Dana: whether you are man or devil

BE IT REMEMBERED, That on the eighteenth day of May, in the forty-fifth year of the independence of the United States of America, WILEY & HALSTED, of the said district, have deposited in this office the title of a book, the right whereof they claim as proprietors, in the words following, to wit:
The Idle Man.

So read the fine print behind the title page of The Idle Man, a periodical copyrighted by Richard Henry Dana on May 18, 1821. The Massachusetts-born poet and critic (son of Francis Dana, a delegate to the Constitutional Congress and signer of the Articles of Confederation) was the sole author for the magazine. Dana founded it after leaving the North American Review, a conservative journal which he helped create but found it did not suit his critical tastes. In fact, Dana was a bit of a radical.

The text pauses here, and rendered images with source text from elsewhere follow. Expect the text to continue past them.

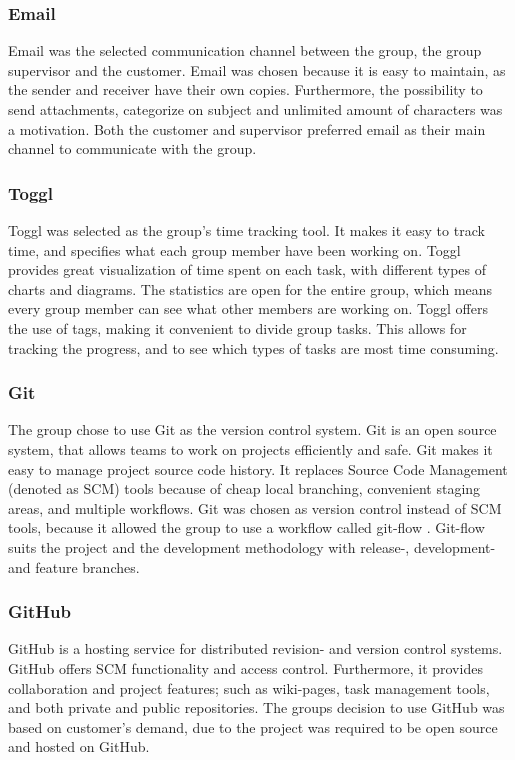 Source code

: \subsubsection{Email}
Email was the selected communication channel between the group, the group supervisor and the customer.
Email was chosen because it is easy to maintain, as the sender and receiver have their own copies. Furthermore, the possibility to send attachments, categorize on subject and unlimited amount of characters was a motivation. Both the customer and supervisor preferred email as their main channel to communicate with the group.  

\subsubsection{Toggl}
Toggl \cite{Toggl} was selected as the group's time tracking tool. It makes it easy to track time, and specifies what each group member have been working on. Toggl provides great visualization of time spent on each task, with different types of charts and diagrams. The statistics are open for the entire group, which means every group member can see what other members are working on. Toggl offers the use of tags, making it convenient to divide group tasks. This allows for tracking the progress, and to see which types of tasks are most time consuming.  

\subsubsection{Git}
The group chose to use Git \cite{Git} as the version control system. Git is an open source system, that allows teams to work on projects efficiently and safe. Git makes it easy to manage project source code history. It replaces Source Code Management (denoted as SCM) tools because of cheap local branching, convenient staging areas, and multiple workflows. Git was chosen as version control instead of SCM tools, because it allowed the group to use a workflow called git-flow \cite{gitFlow}. Git-flow suits the project and the development methodology with release-, development- and feature branches. 

\subsubsection{GitHub}
\label{GitHub}
GitHub\cite{GitHub} is a hosting service for distributed revision- and version control systems. GitHub offers SCM functionality and access control. Furthermore, it provides collaboration and project features; such as wiki-pages, task management tools, and both private and public repositories. The groups decision to use GitHub was based on customer's demand, due to the project was required to be open source and hosted on GitHub. 


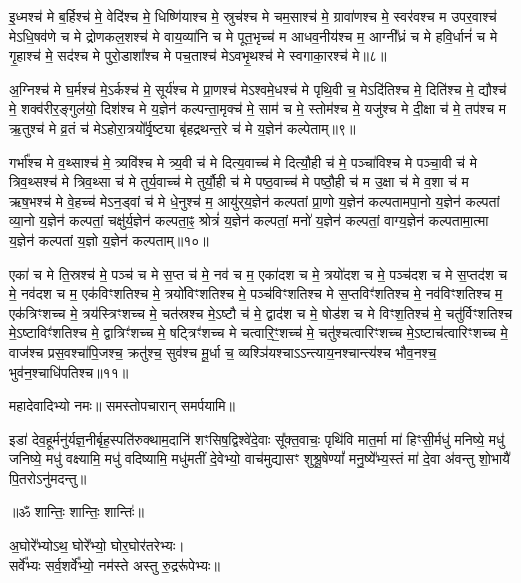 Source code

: इ॒ध्मश्च॑ मे ब॒र्हिश्च॑ मे॒ वेदि॑श्च मे॒ धिष्णि॑याश्च मे॒ स्रुच॑श्च मे चम॒साश्च॑ मे॒ ग्रावा॑णश्च मे॒ स्वर॑वश्च म उपर॒वाश्च॑ मेऽधि॒षव॑णे च मे द्रोणकल॒शश्च॑ मे वाय॒व्या॑नि च मे पूत॒भृच्च॑ म आधव॒नीय॑श्च म॒ आग्नी᳚ध्रं च मे हवि॒र्धानं॑ च मे गृ॒हाश्च॑ मे॒ सद॑श्च मे पुरो॒डाशा᳚श्च मे पच॒ताश्च॑ मेऽवभृ॒थश्च॑ मे स्वगाका॒रश्च॑ मे॥८॥ 

अ॒ग्निश्च॑ मे घ॒र्मश्च॑ मे॒ऽर्कश्च॑ मे॒ सूर्य॑श्च मे प्रा॒णश्च॑ मेऽश्वमे॒धश्च॑ मे पृथि॒वी च॒ मेऽदि॑तिश्च मे॒ दिति॑श्च मे॒ द्यौश्च॑ मे॒ शक्व॑रीर॒ङ्गुल॑यो॒ दिश॑श्च मे य॒ज्ञेन॑ कल्पन्ता॒मृक्च॑ मे॒ साम॑ च मे॒ स्तोम॑श्च मे॒ यजु॑श्च मे दी॒क्षा च॑ मे॒ तप॑श्च म ऋ॒तुश्च॑ मे व्र॒तं च॑ मेऽहोरा॒त्रयो᳚र्वृ॒ष्ट्या बृ॑हद्रथन्त॒रे च॑ मे य॒ज्ञेन॑ कल्पेताम्॥९॥ 

गर्भा᳚श्च मे व॒थ्साश्च॑ मे॒ त्र्यवि॑श्च मे त्र्य॒वी च॑ मे दित्य॒वाच्च॑ मे दित्यौ॒ही च॑ मे॒ पञ्चा॑विश्च मे पञ्चा॒वी च॑ मे त्रिव॒थ्सश्च॑ मे त्रिव॒थ्सा च॑ मे तुर्य॒वाच्च॑ मे तुर्यौ॒ही च॑ मे पष्ठ॒वाच्च॑ मे पष्ठौ॒ही च॑ म उ॒क्षा च॑ मे व॒शा च॑ म ऋष॒भश्च॑ मे वे॒हच्च॑ मेऽन॒ड्वां च॑ मे धे॒नुश्च॑ म॒ आयु॑र्‌य॒ज्ञेन॑ कल्पतां प्रा॒णो य॒ज्ञेन॑ कल्पतामपा॒नो य॒ज्ञेन॑ कल्पतां व्या॒नो य॒ज्ञेन॑ कल्पतां॒ चक्षु॑र्य॒ज्ञेन॑ कल्पता॒ꣴ॒ श्रोत्रं॑ य॒ज्ञेन॑ कल्पतां॒ मनो॑ य॒ज्ञेन॑ कल्पतां॒ वाग्य॒ज्ञेन॑ कल्पतामा॒त्मा य॒ज्ञेन॑ कल्पतां य॒ज्ञो य॒ज्ञेन॑ कल्पताम्॥१०॥ 

एका॑ च मे ति॒स्रश्च॑ मे॒ पञ्च॑ च मे स॒प्त च॑ मे॒ नव॑ च म॒ एका॑दश च मे॒ त्रयो॑दश च मे॒ पञ्च॑दश च मे स॒प्तद॑श च मे॒ नव॑दश च म॒ एक॑विꣳशतिश्च मे॒ त्रयो॑विꣳशतिश्च मे॒ पञ्च॑विꣳशतिश्च मे स॒प्तविꣳ॑शतिश्च मे॒ नव॑विꣳशतिश्च म॒ एक॑त्रिꣳशच्च मे॒ त्रय॑स्त्रिꣳशच्च मे॒ चत॑स्रश्च मे॒ऽष्टौ च॑ मे॒ द्वाद॑श च मे॒ षोड॑श च मे विꣳश॒तिश्च॑ मे॒ चतु॑र्विꣳशतिश्च मे॒ऽष्टाविꣳ॑शतिश्च मे॒ द्वात्रिꣳ॑शच्च मे॒ षट्त्रिꣳ॑शच्च मे चत्वारि॒ꣳ॒शच्च॑ मे॒ चतु॑श्चत्वारिꣳशच्च मे॒ऽष्टाच॑त्वारिꣳशच्च मे॒ वाज॑श्च प्रस॒वश्चा॑पि॒जश्च॒ क्रतु॑श्च॒ सुव॑श्च मू॒र्धा च॒ व्यश्ञि॑यश्चा\-ऽऽन्त्याय॒नश्चान्त्य॑श्च भौव॒नश्च॒ भुव॑न॒श्चाधि॑पतिश्च॥११॥ 

महादेवादिभ्यो नमः॥ समस्तोपचारान् समर्पयामि॥

इडा॑ देव॒हूर्मनु॑र्यज्ञ॒नीर्बृह॒स्पति॑रुक्थाम॒दानि॑ शꣳसिष॒द्विश्वे॑दे॒वाः सू᳚क्त॒वाचः॒ पृथि॑वि मात॒र्मा मा॑ हिꣳसी॒र्मधु॑ मनिष्ये॒ मधु॑ जनिष्ये॒ मधु॑ वक्ष्यामि॒ मधु॑ वदिष्यामि॒ मधु॑मतीं दे॒वेभ्यो॒ वाच॑मुद्यासꣳ शुश्रू॒षेण्यां᳚ मनु॒ष्ये᳚भ्य॒स्तं मा॑ दे॒वा अ॑वन्तु शो॒भायै॑ पि॒तरोऽनु॑मदन्तु॥ 

\centerline{॥ॐ शान्तिः॒ शान्तिः॒ शान्तिः॑॥}

{\small\closesection}

अ॒घोरे᳚भ्योऽथ॒ घोरे᳚भ्यो॒ घोर॒घोर॑तरेभ्यः।\\
सर्वे᳚भ्यः सर्व॒शर्वे᳚भ्यो॒ नम॑स्ते अस्तु रु॒द्ररू॑पेभ्यः॥

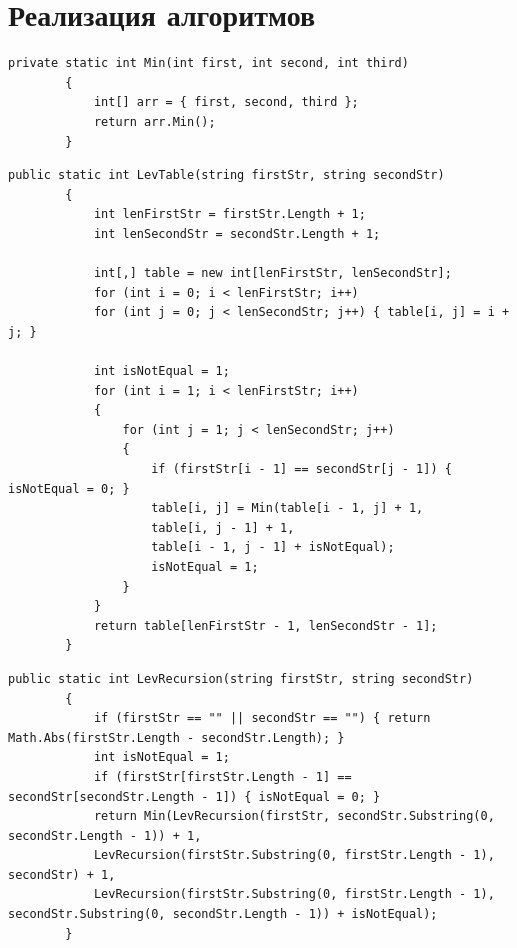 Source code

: \documentclass[12pt]{report}
\begin{document}
	\section{Реализация алгоритмов}
	\begin{lstlisting}[label=sone-code,caption=Функция нахождения минимума из 3 переменных]
		private static int Min(int first, int second, int third)
		{
			int[] arr = { first, second, third };
			return arr.Min();
		}
	\end{lstlisting}
	\begin{lstlisting}[label=some-code,caption=Функция нахождения расстояния Левенштейна используя матрицу]
		public static int LevTable(string firstStr, string secondStr)
		{
			int lenFirstStr = firstStr.Length + 1;
			int lenSecondStr = secondStr.Length + 1;
			
			int[,] table = new int[lenFirstStr, lenSecondStr];
			for (int i = 0; i < lenFirstStr; i++)
			for (int j = 0; j < lenSecondStr; j++) { table[i, j] = i + j; }
			
			int isNotEqual = 1;
			for (int i = 1; i < lenFirstStr; i++)
			{
				for (int j = 1; j < lenSecondStr; j++)
				{
					if (firstStr[i - 1] == secondStr[j - 1]) { isNotEqual = 0; }
					table[i, j] = Min(table[i - 1, j] + 1,
					table[i, j - 1] + 1,
					table[i - 1, j - 1] + isNotEqual);
					isNotEqual = 1;
				}
			}
			return table[lenFirstStr - 1, lenSecondStr - 1];
		}
	\end{lstlisting}
	\begin{lstlisting}[label=sone-code,caption=Функция нахождения расстояния Левенштейна рекурсивно]
		public static int LevRecursion(string firstStr, string secondStr)
		{
			if (firstStr == "" || secondStr == "") { return Math.Abs(firstStr.Length - secondStr.Length); }
			int isNotEqual = 1;
			if (firstStr[firstStr.Length - 1] == secondStr[secondStr.Length - 1]) { isNotEqual = 0; }
			return Min(LevRecursion(firstStr, secondStr.Substring(0, secondStr.Length - 1)) + 1,
			LevRecursion(firstStr.Substring(0, firstStr.Length - 1), secondStr) + 1,
			LevRecursion(firstStr.Substring(0, firstStr.Length - 1), secondStr.Substring(0, secondStr.Length - 1)) + isNotEqual);
		}
	\end{lstlisting}
\end{document}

For one, he dared suggest that Shakespeare was a better writer than Alexander Pope and promoted Romanticism at a time when others did not. By 1850, however, Dana's views were not only popular but standard. As he noted: "Much that was once held to be presumptuous novelty... [became] little better than commonplace."

The Idle Man lasted only one volume — long enough for Dana to publish Paul Felton, today considered the first Gothic novel in the United States (Dana's son later became more famous for his own prose writings). In the book, the title character is drawn to the woods near his new home after his marriage. Those woods soon threaten to destroy his sanity after he meets a mysterious boy there:

"Who and what are you?" cried he. "Come out and let me see whether you are man or devil." And out crawled a miserable boy, that seemed shrunk up with fear and famine. "Speak, and tell me who you are, and what you do here," said Paul. The poor fellow's jaws moved and quivered, but he did not utter a sound. His spare frame shook, and his knees knocked against each other, as in an ague fit. Paul looked at him for a moment... "What possess you? Why do you shudder so, and look so pale? Do you take the shadows of the trees for devils?"

"Don't speak of them. They'll be on me if you talk of them here," whispered the boy eagerly. Drops of sweat stood on his brow from the agony of terror he was in. As Paul looked at the lad, he felt something like fear creeping over him.